A CI generates notification when certain conditions are met.
Communication Standard
Can be propriatory
Only Manufacture' management tools can be used to get notification
Can be open standard
Can be using Open Standard like Simple Network Management Protocol (SNMP) or XML
Designing of notification
Sometimes an agent needs to be installed for monitoring
Service Design phase should define which events needs to be generated for monitoring
These should be tested during Service Transition
However many organisations do it by trial and error method
System Managers use standard set of events as a starting points and tune the CIs over time
Problems in this approach
1. lacks in planning and improvement opportunities
2. makes it difficult to manage all services and stuffs
A general approach should be to include more meaningful data with clear target audience for better decision about the events
Meaningful data and clearly defined roles and responsibilities should be documented during Service Design and Service Transition phase.
if roles and responsibilities are not clearly defined, in a wide alert, no one knows who is doing what
Results in events being missed or duplicated.
Event Detection
Once a event is notified, it should be detected, read and interpreted for a meaning of the event
this can be detected by either by an agent running on the same system
or by a management tool running somewhere else.
Event Logged
There should be a record of events and subsequent actions
Can be logged on a event management tool
or can be left as an entry in the system log
in this case, there should be a standing order for the appropriate operations management staff to check the log on a regular basis and a clear integration on how to use each log.
Event management procedure for each system need to be defined standard on how long the events logs are to be kept before being archived and deleted
Event information logs may not be meaningful untill an incident occurs
Technical management staff use the logs to investigation where the incident originated.
1st level event correlation filtering
Purpose
is to correlate and filtering
if it needs to be communicated to event management tool or to ignore it
Significance of Events
Informational
These type of events does not require any action
Does not require any action
Kept for a predetermined period
Usually kept for a status of any devices
Usually be recorded in a log file ; Example: A user logs onto an application, A device has come online, A transaction has been completed successfully
Warning
These type of events generated when a service or a device has reached a threshold
Indicates a situation must be checked and appropriate action must be taken
Warning not typically raised for a device failure. Example: The collision rate of a network has increased by 15% over past hour, Memory utilization of a server has reached 80% etc.

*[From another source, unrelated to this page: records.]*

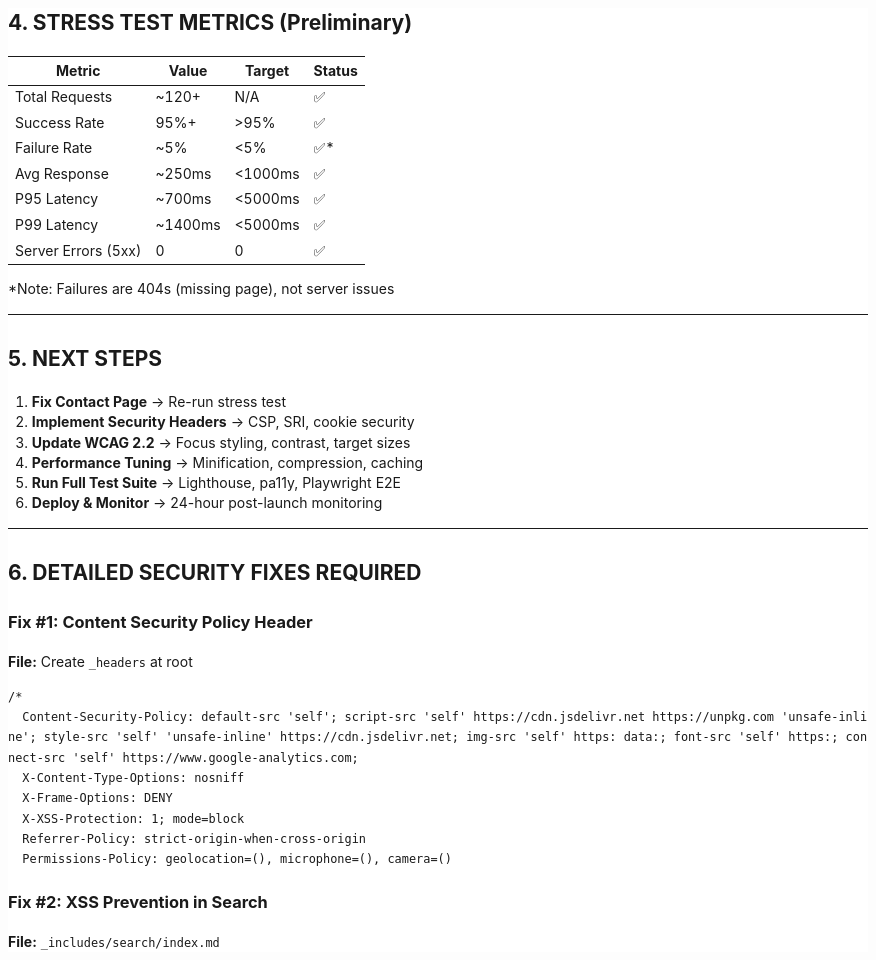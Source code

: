 ## 4. STRESS TEST METRICS (Preliminary)

| Metric | Value | Target | Status |
|--------|-------|--------|--------|
| Total Requests | ~120+ | N/A | ✅ |
| Success Rate | 95%+ | >95% | ✅ |
| Failure Rate | ~5% | <5% | ✅* |
| Avg Response | ~250ms | <1000ms | ✅ |
| P95 Latency | ~700ms | <5000ms | ✅ |
| P99 Latency | ~1400ms | <5000ms | ✅ |
| Server Errors (5xx) | 0 | 0 | ✅ |

*Note: Failures are 404s (missing page), not server issues

---

## 5. NEXT STEPS

1. **Fix Contact Page** → Re-run stress test
2. **Implement Security Headers** → CSP, SRI, cookie security
3. **Update WCAG 2.2** → Focus styling, contrast, target sizes
4. **Performance Tuning** → Minification, compression, caching
5. **Run Full Test Suite** → Lighthouse, pa11y, Playwright E2E
6. **Deploy & Monitor** → 24-hour post-launch monitoring

---

## 6. DETAILED SECURITY FIXES REQUIRED

### Fix #1: Content Security Policy Header
**File:** Create `_headers` at root

```
/*
  Content-Security-Policy: default-src 'self'; script-src 'self' https://cdn.jsdelivr.net https://unpkg.com 'unsafe-inline'; style-src 'self' 'unsafe-inline' https://cdn.jsdelivr.net; img-src 'self' https: data:; font-src 'self' https:; connect-src 'self' https://www.google-analytics.com;
  X-Content-Type-Options: nosniff
  X-Frame-Options: DENY
  X-XSS-Protection: 1; mode=block
  Referrer-Policy: strict-origin-when-cross-origin
  Permissions-Policy: geolocation=(), microphone=(), camera=()
```

### Fix #2: XSS Prevention in Search
**File:** `_includes/search/index.md`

A debate is, if a failure of a redundant device is still be treated as warning or exception
A good rule is: every failure should be treated as an exception, because the risk of an incident impacting the business is much greater
Exception
These type of events generated when a service or a device is operating abnormally
Typically this means, an OLA or SLA have been breached
Business has been impacted
can represent a total failure
These event are managed by raising an incident record or an RFC, or both. Examples: A server is down, more than 150 users have logged on to the general ledger concurrently
2nd Level event correlation & filtering
Normally done by correlation engine
Part of a management tool
Compares events with a set of
Criteria
Called business criteria though fairly technical
because events may impact business
Rules can be used to determine business impact
Rules
Example:
Number of similar events
Number of CIs generating similar events
Whether a specific action is associated with the code or data in the events
Whether event represents an exceptions
A comparison of utilization information in the events with max or min standard
Whether further action required
Categorisation of events
Assigning a priority level to the events
Further action required?
If correlation engine recognizes an event
Further action is required
Initialization of Incident Management process
Initialization of Change Management process
Investigation of Change Management if any change has created an event
Executing a script for specific type of events
Notifying the event to a person via mobile phone
Response Selection
Auto response
Responses are already identified
Result of good Service Design or Problem Management
The response will initiate action and then evaluate whether completed successfully.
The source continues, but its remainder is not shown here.